MELBOURNE (Reuters) – Australia’s sports integrity watchdogs are being streamlined into a single agency to better fight doping, match-fixing and organized crime, the federal government said on Tuesday.
The new agency, to be called ‘Sport Integrity Australia’ merges the Australian Sports Anti-Doping Authority (ASADA), the National Integrity of Sport Unit and the integrity functions of funding body Sport Australia.
A new ‘National Sports Tribunal’ will also be set up and trialled for two years to hear anti-doping violations and other sports disputes.
It will have “the power to call evidence to establish facts and ensure natural justice,” the sports and home affairs ministries said in a media release.
Sports minister Bridget McKenzie cited the ball-tampering scandal that engulfed the Australian men’s cricket team in South Africa last year to underline the importance of anti-corruption efforts in the country.
“We have seen the massive fall-out from the cricket ball-tampering scandal and the loss of belief in our national cricket team and we are determined to prevent incidents like this from happening,” McKenzie said.

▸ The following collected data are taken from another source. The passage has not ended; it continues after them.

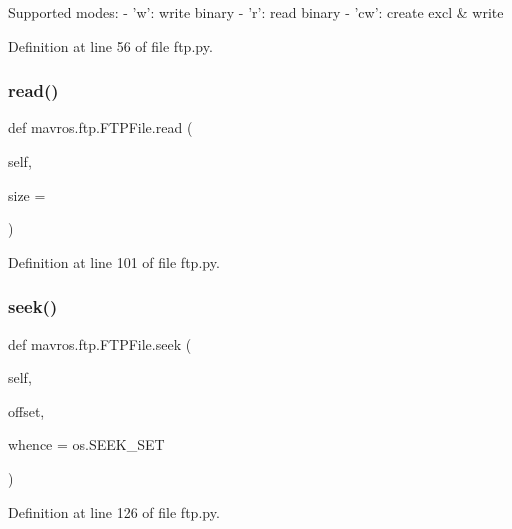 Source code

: \begin{DoxyVerb}Supported modes:
    - 'w': write binary
    - 'r': read binary
    - 'cw': create excl & write
\end{DoxyVerb}
 

Definition at line 56 of file ftp.\+py.

\mbox{\label{classmavros_1_1ftp_1_1FTPFile_a5be56ce2d69a2218f265ebd06da8b87c}} 
\subsubsection{\texorpdfstring{read()}{read()}}
{\footnotesize\ttfamily def mavros.\+ftp.\+F\+T\+P\+File.\+read (\begin{DoxyParamCaption}\item[{}]{self,  }\item[{}]{size = {} }\end{DoxyParamCaption})}



Definition at line 101 of file ftp.\+py.

\mbox{\label{classmavros_1_1ftp_1_1FTPFile_a3fed06e798361b6267a1c06f6f76483e}} 
\subsubsection{\texorpdfstring{seek()}{seek()}}
{\footnotesize\ttfamily def mavros.\+ftp.\+F\+T\+P\+File.\+seek (\begin{DoxyParamCaption}\item[{}]{self,  }\item[{}]{offset,  }\item[{}]{whence = {\ttfamily os.SEEK\+\_\+SET} }\end{DoxyParamCaption})}



Definition at line 126 of file ftp.\+py.

\mbox{\label{classmavros_1_1ftp_1_1FTPFile_a1eae7ed6dd89b65f0197b3fd347422b6}} 
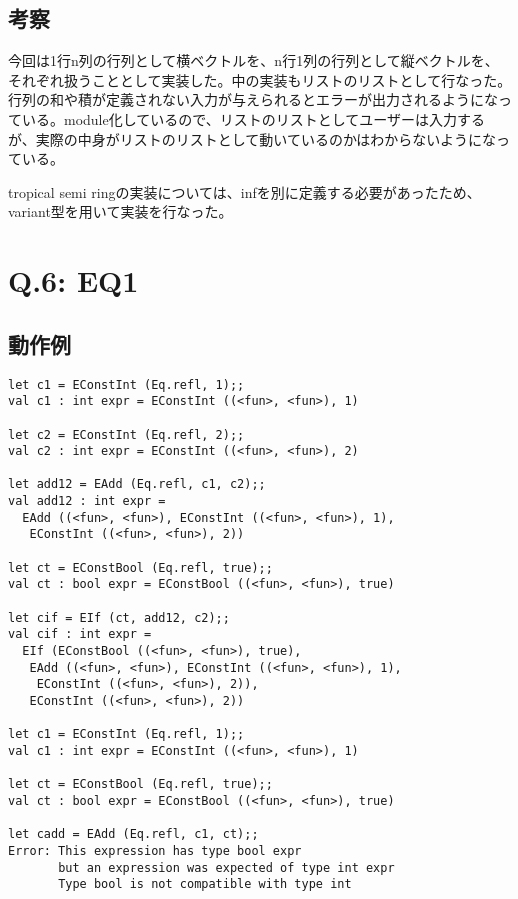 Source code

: \documentclass[uplatex,12pt]{jsarticle}
\begin{document}
\vspace{12pt}
\subsection{考察}

今回は1行n列の行列として横ベクトルを、n行1列の行列として縦ベクトルを、それぞれ扱うこととして実装した。中の実装もリストのリストとして行なった。行列の和や積が定義されない入力が与えられるとエラーが出力されるようになっている。module化しているので、リストのリストとしてユーザーは入力するが、実際の中身がリストのリストとして動いているのかはわからないようになっている。

tropical semi ringの実装については、infを別に定義する必要があったため、variant型を用いて実装を行なった。

\section{Q.6: EQ1}
\subsection{動作例}

\begin{lstlisting}[caption=EQ1の出力]
let c1 = EConstInt (Eq.refl, 1);;
val c1 : int expr = EConstInt ((<fun>, <fun>), 1)

let c2 = EConstInt (Eq.refl, 2);;
val c2 : int expr = EConstInt ((<fun>, <fun>), 2)

let add12 = EAdd (Eq.refl, c1, c2);;
val add12 : int expr =
  EAdd ((<fun>, <fun>), EConstInt ((<fun>, <fun>), 1),
   EConstInt ((<fun>, <fun>), 2))

let ct = EConstBool (Eq.refl, true);;
val ct : bool expr = EConstBool ((<fun>, <fun>), true)

let cif = EIf (ct, add12, c2);;
val cif : int expr =
  EIf (EConstBool ((<fun>, <fun>), true),
   EAdd ((<fun>, <fun>), EConstInt ((<fun>, <fun>), 1),
    EConstInt ((<fun>, <fun>), 2)),
   EConstInt ((<fun>, <fun>), 2))

let c1 = EConstInt (Eq.refl, 1);;
val c1 : int expr = EConstInt ((<fun>, <fun>), 1)

let ct = EConstBool (Eq.refl, true);;
val ct : bool expr = EConstBool ((<fun>, <fun>), true)

let cadd = EAdd (Eq.refl, c1, ct);;
Error: This expression has type bool expr
       but an expression was expected of type int expr
       Type bool is not compatible with type int
\end{lstlisting}
\end{document}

“Australian sports lovers deserve to know that the sport they watch and the teams they support are competing on a level playing field and playing fairly.
“When Australians – and especially our kids – see examples of sports being corrupted, it means they become disillusioned and less likely to get involved.”
The measures are in response to the independent Wood review, which was commissioned in 2017 to survey Australia’s sports integrity arrangements.
The report of the review issued last year found Australia was increasingly vulnerable to serious integrity breaches and the intervention of organized crime in sports.
The government had accepted “the overwhelming majority” of the review’s 52 recommendations across match-fixing, anti–doping, disputes arbitration, and “co-ordinating Australia’s national and international response to sports integrity matters”, McKenzie said.
Among the recommendations taken, the government had signed up to the Macolin Convention, the Council of Europe’s multilateral treaty against match-fixing.